Data items:

---------------

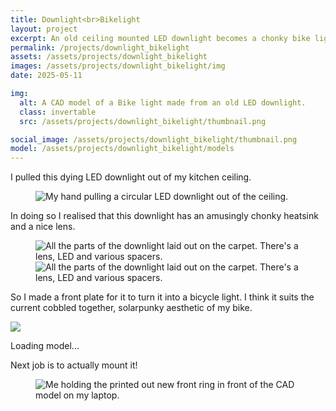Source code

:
```yaml
---
title: Downlight<br>Bikelight
layout: project
excerpt: An old ceiling mounted LED downlight becomes a chonky bike light.
permalink: /projects/downlight_bikelight
assets: /assets/projects/downlight_bikelight
images: /assets/projects/downlight_bikelight/img
date: 2025-05-11

img:
  alt: A CAD model of a Bike light made from an old LED downlight.
  class: invertable
  src: /assets/projects/downlight_bikelight/thumbnail.png

social_image: /assets/projects/downlight_bikelight/thumbnail.png
model: /assets/projects/downlight_bikelight/models
---
```

I pulled this dying LED downlight out of my kitchen ceiling. 
<figure>
<img src="{{page.images}}/original_location.jpeg" alt="My hand pulling a circular LED downlight out of the ceiling.">
</figure>

In doing so I realised that this downlight has an amusingly chonky heatsink and a nice lens.

<figure class = "two-wide">
<img src="{{page.images}}/laid_out_front.jpeg" alt="All the parts of the downlight laid out on the carpet. There's a lens, LED and various spacers.">
<img src="{{page.images}}/laid_out_top.jpeg" alt="All the parts of the downlight laid out on the carpet. There's a lens, LED and various spacers.">
</figure>

So I made a front plate for it to turn it into a bicycle light. I think it suits the current cobbled together, solarpunky aesthetic of my bike.

<outline-model-viewer model = "{{page.model}}/fbx_export.glb" camera='{"type":"perspective","fov":30,"near":10,"far":10000,"position":[848.5,470.2,-294.9],"rotation":[-2.131,0.9915,2.214],"zoom":300,"target":[0,0,0]}'>
    <img class="outline-model-poster no-wc" src = "{{page.assets}}/thumbnail.svg">
    <p class="has-wc">Loading model...</p>
</outline-model-viewer>


Next job is to actually mount it!

<figure>
<img src="{{page.images}}/cad.jpeg" alt="Me holding the printed out new front ring in front of the CAD model on my laptop.">
</figure>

---------------

Give the count of lines in the entries above that hold the word "chonky", with no other words.

ANSWER TO THIS EXERCISE
2